(Task to complete) What you return must match the listing below exactly.

(Material provided)

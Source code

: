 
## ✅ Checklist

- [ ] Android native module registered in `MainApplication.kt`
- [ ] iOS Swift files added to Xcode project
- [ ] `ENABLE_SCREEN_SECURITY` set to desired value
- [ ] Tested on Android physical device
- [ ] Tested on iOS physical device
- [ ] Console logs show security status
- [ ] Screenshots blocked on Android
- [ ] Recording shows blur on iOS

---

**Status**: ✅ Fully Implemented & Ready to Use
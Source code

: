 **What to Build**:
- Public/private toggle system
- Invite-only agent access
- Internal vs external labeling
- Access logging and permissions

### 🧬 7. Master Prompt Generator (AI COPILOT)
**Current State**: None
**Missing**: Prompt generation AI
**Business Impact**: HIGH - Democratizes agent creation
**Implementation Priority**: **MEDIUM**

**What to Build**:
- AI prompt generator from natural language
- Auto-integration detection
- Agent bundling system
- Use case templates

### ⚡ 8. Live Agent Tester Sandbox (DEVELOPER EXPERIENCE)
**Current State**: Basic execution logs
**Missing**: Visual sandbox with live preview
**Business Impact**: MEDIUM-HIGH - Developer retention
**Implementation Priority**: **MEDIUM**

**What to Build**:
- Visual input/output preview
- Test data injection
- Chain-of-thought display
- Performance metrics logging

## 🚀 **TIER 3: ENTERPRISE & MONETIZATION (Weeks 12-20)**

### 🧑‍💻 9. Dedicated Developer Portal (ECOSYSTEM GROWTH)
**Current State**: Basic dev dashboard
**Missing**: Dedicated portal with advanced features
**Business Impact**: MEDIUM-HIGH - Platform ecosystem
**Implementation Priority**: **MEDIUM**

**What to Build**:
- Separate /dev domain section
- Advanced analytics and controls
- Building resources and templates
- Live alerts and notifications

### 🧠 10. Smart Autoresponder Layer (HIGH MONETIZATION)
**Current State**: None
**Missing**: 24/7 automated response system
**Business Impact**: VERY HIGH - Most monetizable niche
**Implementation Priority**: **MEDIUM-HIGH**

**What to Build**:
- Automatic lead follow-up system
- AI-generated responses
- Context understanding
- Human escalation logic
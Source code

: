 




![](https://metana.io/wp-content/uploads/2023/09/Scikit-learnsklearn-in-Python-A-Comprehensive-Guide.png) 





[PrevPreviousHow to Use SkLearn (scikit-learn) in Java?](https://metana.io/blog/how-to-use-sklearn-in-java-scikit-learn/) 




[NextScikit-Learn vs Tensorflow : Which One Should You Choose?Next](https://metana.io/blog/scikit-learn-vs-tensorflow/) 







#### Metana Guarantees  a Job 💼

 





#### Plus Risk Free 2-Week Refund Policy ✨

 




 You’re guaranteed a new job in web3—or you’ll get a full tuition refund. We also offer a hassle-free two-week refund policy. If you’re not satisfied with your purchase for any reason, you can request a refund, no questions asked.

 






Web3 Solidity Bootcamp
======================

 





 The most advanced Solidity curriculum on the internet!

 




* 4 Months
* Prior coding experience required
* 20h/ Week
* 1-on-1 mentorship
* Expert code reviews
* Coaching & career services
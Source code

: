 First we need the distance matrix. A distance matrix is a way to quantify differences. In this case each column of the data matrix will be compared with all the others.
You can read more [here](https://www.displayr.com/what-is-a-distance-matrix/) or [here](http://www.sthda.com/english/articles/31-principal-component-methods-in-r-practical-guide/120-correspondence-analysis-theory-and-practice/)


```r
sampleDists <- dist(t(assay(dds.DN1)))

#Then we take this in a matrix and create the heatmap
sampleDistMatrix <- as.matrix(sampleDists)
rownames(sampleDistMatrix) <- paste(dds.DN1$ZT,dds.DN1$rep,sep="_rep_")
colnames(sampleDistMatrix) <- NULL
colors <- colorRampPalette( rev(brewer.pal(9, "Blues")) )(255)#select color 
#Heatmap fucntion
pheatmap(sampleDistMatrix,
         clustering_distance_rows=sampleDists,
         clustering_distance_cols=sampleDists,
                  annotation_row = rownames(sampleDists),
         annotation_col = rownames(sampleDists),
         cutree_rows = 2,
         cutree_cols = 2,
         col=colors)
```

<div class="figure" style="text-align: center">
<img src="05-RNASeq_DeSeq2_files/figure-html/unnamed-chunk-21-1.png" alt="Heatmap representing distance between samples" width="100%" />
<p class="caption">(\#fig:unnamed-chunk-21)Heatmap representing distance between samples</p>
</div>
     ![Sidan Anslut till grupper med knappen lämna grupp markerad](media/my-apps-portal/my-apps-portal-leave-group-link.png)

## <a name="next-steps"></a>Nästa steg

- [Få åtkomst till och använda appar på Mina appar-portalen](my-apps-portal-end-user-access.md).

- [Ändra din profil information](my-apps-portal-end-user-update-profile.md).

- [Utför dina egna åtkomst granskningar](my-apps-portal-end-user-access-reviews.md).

(Exercise result)
Source code

: 
## ✅ Checklist

- [ ] Android native module registered in `MainApplication.kt`
- [ ] iOS Swift files added to Xcode project
- [ ] `ENABLE_SCREEN_SECURITY` set to desired value
- [ ] Tested on Android physical device
- [ ] Tested on iOS physical device
- [ ] Console logs show security status
- [ ] Screenshots blocked on Android
- [ ] Recording shows blur on iOS

---

**Status**: ✅ Fully Implemented & Ready to Use
Source code

: **What to Build**:
- Public/private toggle system
- Invite-only agent access
- Internal vs external labeling
- Access logging and permissions

### 🧬 7. Master Prompt Generator (AI COPILOT)
**Current State**: None
**Missing**: Prompt generation AI
**Business Impact**: HIGH - Democratizes agent creation
**Implementation Priority**: **MEDIUM**

**What to Build**:
- AI prompt generator from natural language
- Auto-integration detection
- Agent bundling system
- Use case templates

### ⚡ 8. Live Agent Tester Sandbox (DEVELOPER EXPERIENCE)
**Current State**: Basic execution logs
**Missing**: Visual sandbox with live preview
**Business Impact**: MEDIUM-HIGH - Developer retention
**Implementation Priority**: **MEDIUM**

**What to Build**:
- Visual input/output preview
- Test data injection
- Chain-of-thought display
- Performance metrics logging

## 🚀 **TIER 3: ENTERPRISE & MONETIZATION (Weeks 12-20)**

### 🧑‍💻 9. Dedicated Developer Portal (ECOSYSTEM GROWTH)
**Current State**: Basic dev dashboard
**Missing**: Dedicated portal with advanced features
**Business Impact**: MEDIUM-HIGH - Platform ecosystem
**Implementation Priority**: **MEDIUM**

**What to Build**:
- Separate /dev domain section
- Advanced analytics and controls
- Building resources and templates
- Live alerts and notifications

### 🧠 10. Smart Autoresponder Layer (HIGH MONETIZATION)
**Current State**: None
**Missing**: 24/7 automated response system
**Business Impact**: VERY HIGH - Most monetizable niche
**Implementation Priority**: **MEDIUM-HIGH**

**What to Build**:
- Automatic lead follow-up system
- AI-generated responses
- Context understanding
- Human escalation logic
Source code

: 




![](https://metana.io/wp-content/uploads/2023/09/Scikit-learnsklearn-in-Python-A-Comprehensive-Guide.png) 





[PrevPreviousHow to Use SkLearn (scikit-learn) in Java?](https://metana.io/blog/how-to-use-sklearn-in-java-scikit-learn/) 




[NextScikit-Learn vs Tensorflow : Which One Should You Choose?Next](https://metana.io/blog/scikit-learn-vs-tensorflow/) 







#### Metana Guarantees  a Job 💼

 





#### Plus Risk Free 2-Week Refund Policy ✨

 




 You’re guaranteed a new job in web3—or you’ll get a full tuition refund. We also offer a hassle-free two-week refund policy. If you’re not satisfied with your purchase for any reason, you can request a refund, no questions asked.

 






Web3 Solidity Bootcamp
======================

 





 The most advanced Solidity curriculum on the internet!

 




* 4 Months
* Prior coding experience required
* 20h/ Week
* 1-on-1 mentorship
* Expert code reviews
* Coaching & career services
Source code

: First we need the distance matrix. A distance matrix is a way to quantify differences. In this case each column of the data matrix will be compared with all the others.
You can read more [here](https://www.displayr.com/what-is-a-distance-matrix/) or [here](http://www.sthda.com/english/articles/31-principal-component-methods-in-r-practical-guide/120-correspondence-analysis-theory-and-practice/)


```r
sampleDists <- dist(t(assay(dds.DN1)))

#Then we take this in a matrix and create the heatmap
sampleDistMatrix <- as.matrix(sampleDists)
rownames(sampleDistMatrix) <- paste(dds.DN1$ZT,dds.DN1$rep,sep="_rep_")
colnames(sampleDistMatrix) <- NULL
colors <- colorRampPalette( rev(brewer.pal(9, "Blues")) )(255)#select color 
#Heatmap fucntion
pheatmap(sampleDistMatrix,
         clustering_distance_rows=sampleDists,
         clustering_distance_cols=sampleDists,
                  annotation_row = rownames(sampleDists),
         annotation_col = rownames(sampleDists),
         cutree_rows = 2,
         cutree_cols = 2,
         col=colors)
```

<div class="figure" style="text-align: center">
<img src="05-RNASeq_DeSeq2_files/figure-html/unnamed-chunk-21-1.png" alt="Heatmap representing distance between samples" width="100%" />
<p class="caption">(\#fig:unnamed-chunk-21)Heatmap representing distance between samples</p>
</div>
     ![Sidan Anslut till grupper med knappen lämna grupp markerad](media/my-apps-portal/my-apps-portal-leave-group-link.png)

## <a name="next-steps"></a>Nästa steg

- [Få åtkomst till och använda appar på Mina appar-portalen](my-apps-portal-end-user-access.md).

- [Ändra din profil information](my-apps-portal-end-user-update-profile.md).

- [Utför dina egna åtkomst granskningar](my-apps-portal-end-user-access-reviews.md).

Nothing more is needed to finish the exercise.